When I look at my finished scarf, I am reminded of the sea. I love the strange blues that came out of the woad/mordant experiment and the successive washes of green that follow it. I now know that for a true, solid blue, it will be better not to use any mordants and that a tin mordant results in no dye being taken up by the yarn going into a woad bath! And that if I want to get a bright green, I need to dye the yarn yellow first then put it into a woad bath rather than the other way around. I also know that I can get a very rich shade from sunflower heads if I use a lot of them (a kind of chocolate green.) And I have learned that dried rhubarb leaves give a much richer, tawnier, orangey colour than the fresh ones, and that brambles give a lovely softish yellow green.

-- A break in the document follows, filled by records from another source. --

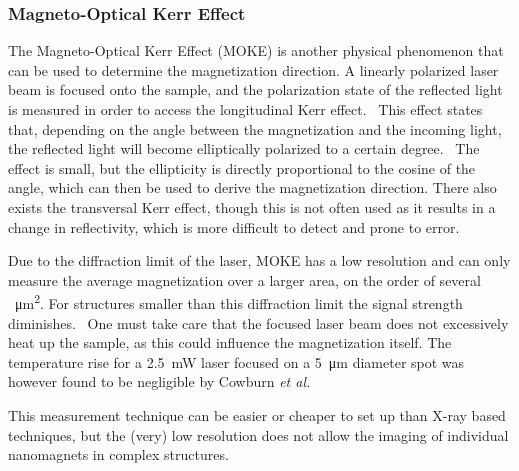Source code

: \documentclass[12pt,a4paper]{article}
\begin{document}
\subsubsection{Magneto-Optical Kerr Effect}
The Magneto-Optical Kerr Effect (MOKE) is another physical phenomenon that can be used to determine the magnetization direction. A linearly polarized laser beam is focused onto the sample, and the polarization state of the reflected light is measured in order to access the longitudinal Kerr effect.~\cite{MQCA_RoomTemp} This effect states that, depending on the angle between the magnetization and the incoming light, the reflected light will become elliptically polarized to a certain degree.~\cite{KerrFaraday_book} The effect is small, but the ellipticity is directly proportional to the cosine of the angle, which can then be used to derive the magnetization direction. There also exists the transversal Kerr effect, though this is not often used as it results in a change in reflectivity, which is more difficult to detect and prone to error. \par
Due to the diffraction limit of the laser, MOKE has a low resolution and can only measure the average magnetization over a larger area, on the order of several \SI{}{\micro\metre\squared}. For structures smaller than this diffraction limit the signal strength diminishes.~\cite{Probing_MagnetoOptics} One must take care that the focused laser beam does not excessively heat up the sample, as this could influence the magnetization itself. The temperature rise for a \SI{2.5}{\milli\watt} laser focused on a \SI{5}{\micro\metre} diameter spot was however found to be negligible by Cowburn \textit{et al.}~\cite{Probing_MagnetoOptics} \par
This measurement technique can be easier or cheaper to set up than X-ray based techniques, but the (very) low resolution does not allow the imaging of individual nanomagnets in complex structures.

\clearpage
\end{document}
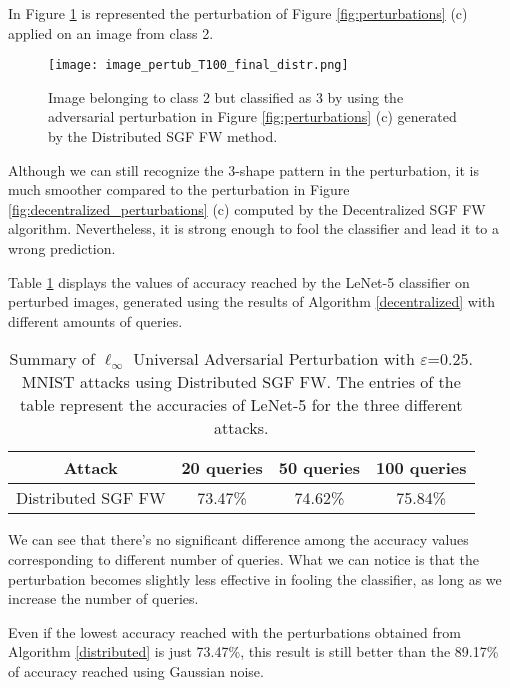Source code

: In Figure \ref{fig:distributed} is represented the perturbation of Figure \ref{fig:perturbations} (c) applied on an image from class 2.

\begin{figure}[htbp]
	\centering
	\texttt{[image: image\_pertub\_T100\_final\_distr.png]}
	\caption{{\small Image belonging to class 2 but classified as 3 by using the adversarial perturbation in Figure \ref{fig:perturbations} (c) generated by the Distributed SGF FW method.}}
	\label{fig:distributed}
\end{figure}
Although we can still recognize the 3-shape pattern in the
perturbation, it is much smoother compared to the perturbation in Figure \ref{fig:decentralized_perturbations} (c) computed by the Decentralized
SGF FW algorithm. Nevertheless, it is strong enough to fool the classifier and lead it to a wrong prediction.

Table \ref{tab:distributed} displays the values of accuracy reached by the LeNet-5 classifier on perturbed images, generated using the results of Algorithm \ref{decentralized} with different amounts of queries.\\
\begin{table}[htbp]
	\begin{center}
		\begin{adjustwidth}{-.6cm}{}
			\begin{tabular}{c|ccc}
				\textbf{Attack} &          20 \textbf{queries} &      50 \textbf{queries} &     100 \textbf{queries} \\
				\midrule
				{\small Distributed SGF FW}     &   73.47\% &    74.62\% &       75.84\% \\
			\end{tabular}
		\end{adjustwidth}
	\end{center}
	\caption{{\small Summary of $\ell_\infty$ Universal Adversarial Perturbation with $\varepsilon$=0.25. MNIST attacks using Distributed SGF FW. The entries of the table represent the accuracies of LeNet-5 for the three different attacks.}}
	\label{tab:distributed}
\end{table}

We can see that there's no significant
difference among the accuracy values corresponding to different number of queries. What we can notice is that the
perturbation becomes slightly less effective in fooling the classifier, as long as we increase the number of queries.

Even if the lowest accuracy reached with the perturbations obtained from Algorithm \ref{distributed} is just 73.47\%, this result is still better than the 89.17\% of accuracy reached using Gaussian noise.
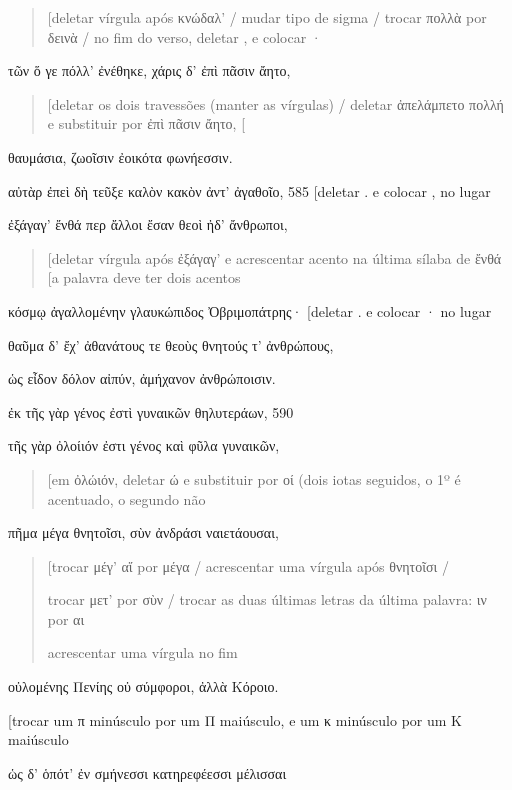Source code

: \begin{quote}
{[}deletar vírgula após κνώδαλ' / mudar tipo de sigma / trocar πολλὰ por
δεινὰ / no fim do verso, deletar , e colocar ·
\end{quote}

τῶν ὅ γε πόλλ' ἐνέθηκε, χάρις δ' ἐπὶ πᾶσιν ἄητο,

\begin{quote}
{[}deletar os dois travessões (manter as vírgulas) / deletar ἀπελάμπετο
πολλή e substituir por ἐπὶ πᾶσιν ἄητο, {[}
\end{quote}

θαυμάσια, ζωοῖσιν ἐοικότα φωνήεσσιν.

αὐτὰρ ἐπεὶ δὴ τεῦξε καλὸν κακὸν ἀντ' ἀγαθοῖο, 585 {[}deletar . e colocar
, no lugar

ἐξάγαγ' ἔνθά περ ἄλλοι ἔσαν θεοὶ ἠδ' ἄνθρωποι,

\begin{quote}
{[}deletar vírgula após ἐξάγαγ' e acrescentar acento na última sílaba de
ἔνθά {[}a palavra deve ter dois acentos
\end{quote}

κόσμῳ ἀγαλλομένην γλαυκώπιδος Ὀβριμοπάτρης· {[}deletar . e colocar · no
lugar

θαῦμα δ' ἔχ' ἀθανάτους τε θεοὺς θνητούς τ' ἀνθρώπους,

ὡς εἶδον δόλον αἰπύν, ἀμήχανον ἀνθρώποισιν.

ἐκ τῆς γὰρ γένος ἐστὶ γυναικῶν θηλυτεράων, 590

τῆς γὰρ ὀλοίιόν ἐστι γένος καὶ φῦλα γυναικῶν,

\begin{quote}
{[}em ὀλώιόν, deletar ώ e substituir por οί (dois iotas seguidos, o 1º é
acentuado, o segundo não
\end{quote}

πῆμα μέγα θνητοῖσι, σὺν ἀνδράσι ναιετάουσαι,

\begin{quote}
{[}trocar μέγ' αἵ por μέγα / acrescentar uma vírgula após θνητοῖσι /

trocar μετ' por σὺν / trocar as duas últimas letras da última palavra:
ιν por αι

acrescentar uma vírgula no fim
\end{quote}

οὐλομένης Πενίης οὐ σύμφοροι, ἀλλὰ Κόροιο.

{[}trocar um π minúsculo por um Π maiúsculo, e um κ minúsculo por um Κ
maiúsculo

ὡς δ' ὁπότ' ἐν σμήνεσσι κατηρεφέεσσι μέλισσαι

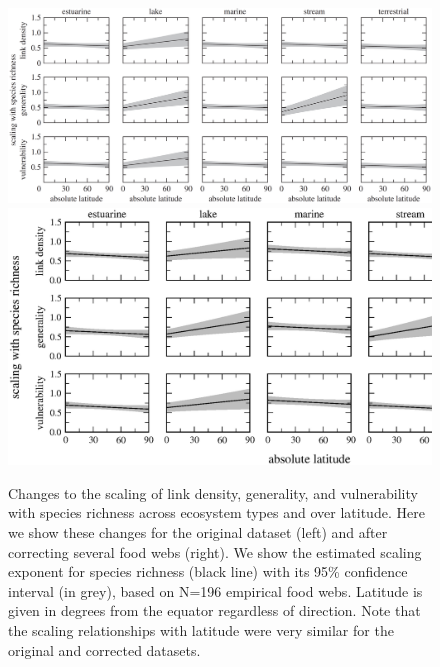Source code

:\documentclass[12pt]{article}
\begin{document}
\begin{spacing}{2.0}
\begin{figure}[h]
\includegraphics*[width=.48\textwidth]{Figures/Figure3.eps}
\hspace{.02\textwidth}
\includegraphics*[width=.48\textwidth]{Figures/Figure3_updated.eps}
\caption{Changes to the scaling of link density, generality, and vulnerability with species richness 
across ecosystem types and over latitude. Here we show these changes for the original dataset (left) 
and after correcting several food webs (right). We show the estimated scaling exponent for species 
richness (black line) with its 95\% confidence interval (in grey), based on N=196 empirical food 
webs. Latitude is given in degrees from the equator regardless of direction. Note that the scaling
relationships with latitude were very similar for the original and corrected datasets.} 
\label{S1} 
\end{figure}







\end{spacing}
\end{document}
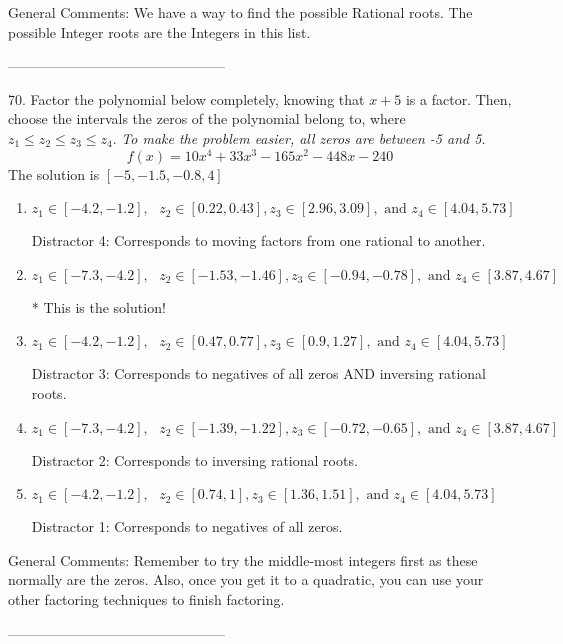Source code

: \documentclass{extbook}[14pt]
\begin{document}
General Comments: We have a way to find the possible Rational roots. The possible Integer roots are the Integers in this list.

-----------------------------------------------

70. Factor the polynomial below completely, knowing that $x+5$ is a factor. Then, choose the intervals the zeros of the polynomial belong to, where $z_1 \leq z_2 \leq z_3 \leq z_4$. \textit{To make the problem easier, all zeros are between -5 and 5.}
\[ f(x) = 10x^{4} +33 x^{3} -165 x^{2} -448 x -240 \] 
The solution is $ [-5, -1.5, -0.8, 4] $ 

\begin{enumerate}[label=\Alph*.] 
\item $ z_1 \in [-4.2, -1.2], \text{   }  z_2 \in [0.22, 0.43], z_3 \in [2.96, 3.09], \text{   and   } z_4 \in [4.04, 5.73] $ 

  Distractor 4: Corresponds to moving factors from one rational to another. 
\item $ z_1 \in [-7.3, -4.2], \text{   }  z_2 \in [-1.53, -1.46], z_3 \in [-0.94, -0.78], \text{   and   } z_4 \in [3.87, 4.67] $ 

 * This is the solution! 
\item $ z_1 \in [-4.2, -1.2], \text{   }  z_2 \in [0.47, 0.77], z_3 \in [0.9, 1.27], \text{   and   } z_4 \in [4.04, 5.73] $ 

  Distractor 3: Corresponds to negatives of all zeros AND inversing rational roots. 
\item $ z_1 \in [-7.3, -4.2], \text{   }  z_2 \in [-1.39, -1.22], z_3 \in [-0.72, -0.65], \text{   and   } z_4 \in [3.87, 4.67] $ 

  Distractor 2: Corresponds to inversing rational roots. 
\item $ z_1 \in [-4.2, -1.2], \text{   }  z_2 \in [0.74, 1], z_3 \in [1.36, 1.51], \text{   and   } z_4 \in [4.04, 5.73] $ 

  Distractor 1: Corresponds to negatives of all zeros. 
\end{enumerate} 
 
General Comments: Remember to try the middle-most integers first as these normally are the zeros. Also, once you get it to a quadratic, you can use your other factoring techniques to finish factoring.

-----------------------------------------------
\end{document}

But what I enjoyed most about this process was that there was no possibility of getting it ‘wrong.’ Because I set out with only the commitment to learn something about colours and because I only had a little time and a couple of undyed skeins of wool to lose, I found the whole process enjoyable. The scarf is both a garment and a record of sorts. Nobody else can ever make a scarf like this because nobody else will have the exact conditions of weather, soil, time, gardening habits and lucky plant finds that I experienced… Instead, you will find and grow your own plants, make your own mistakes and make wearable records which speak of them and be unique to you. That is the beauty of the tester-strip scarf… that is the beauty of Botaknits.

Pattern

Plant seeds and let them grow.
Harvest cultivated plants, gather lucky finds, amass dystuffs.
Organise wool into skeins, mordant and label.
Create dyebaths using assembled dyestuffs and water.
Dye according to recipes, instructions in dye books and intuition.
Rinse and dry yarn.
Organise yarn into a colour sequence that you find pleasing.
Wind successive colours into balls, attaching a small piece of each colour onto a card with a record of what you used to make the colour.
Pick a stitch pattern that is pleasing to you.
Cast on the correct number of stitches using the first colour in your sequence, knit until it runs out. Join with next colour using split-splice method and continue with the next colour. Continue in this way until your yarns are all used up.
Condition your scarf with a nice conditioner if necessary.
Block and wear the scarf.
Observe the effects of light upon the colours and keep the shade-card you made so you can tell other, interested people, what plants you used to dye the yarn.

Resources

Books are an enormous help. I especially love Rita Buchanan’s A dyer’s garden : From Plant to Pot – Growing Dyes for Natural Fibers. This book has an excellent (and easy) recipe for dyeing with fresh woad leaves in it as well as a lot of good ideas for planning your dye garden and caring for your dye plants. I also love Dye Plants and Dyeing by John Cannon, Margaret Cannon, and Gretel W. Dalby-Quenet as it features very inspiring illustrations and a lot of background information on all the plants. It is less practical than Buchanan’s book, but it includes things like Ivy and Wallflower that are not covered in any other dye books that I’ve read, and which can easily be obtained without having a garden of your own.

You can buy a mordants starter pack from fibrecrafts that has a little bit of everything for the purposes of your experiments, and for my whole scarf (it is pretty massive) I used only 200g of pure, British, Bluefaced Leicester from Texere Yarns; product code DY280 Wool.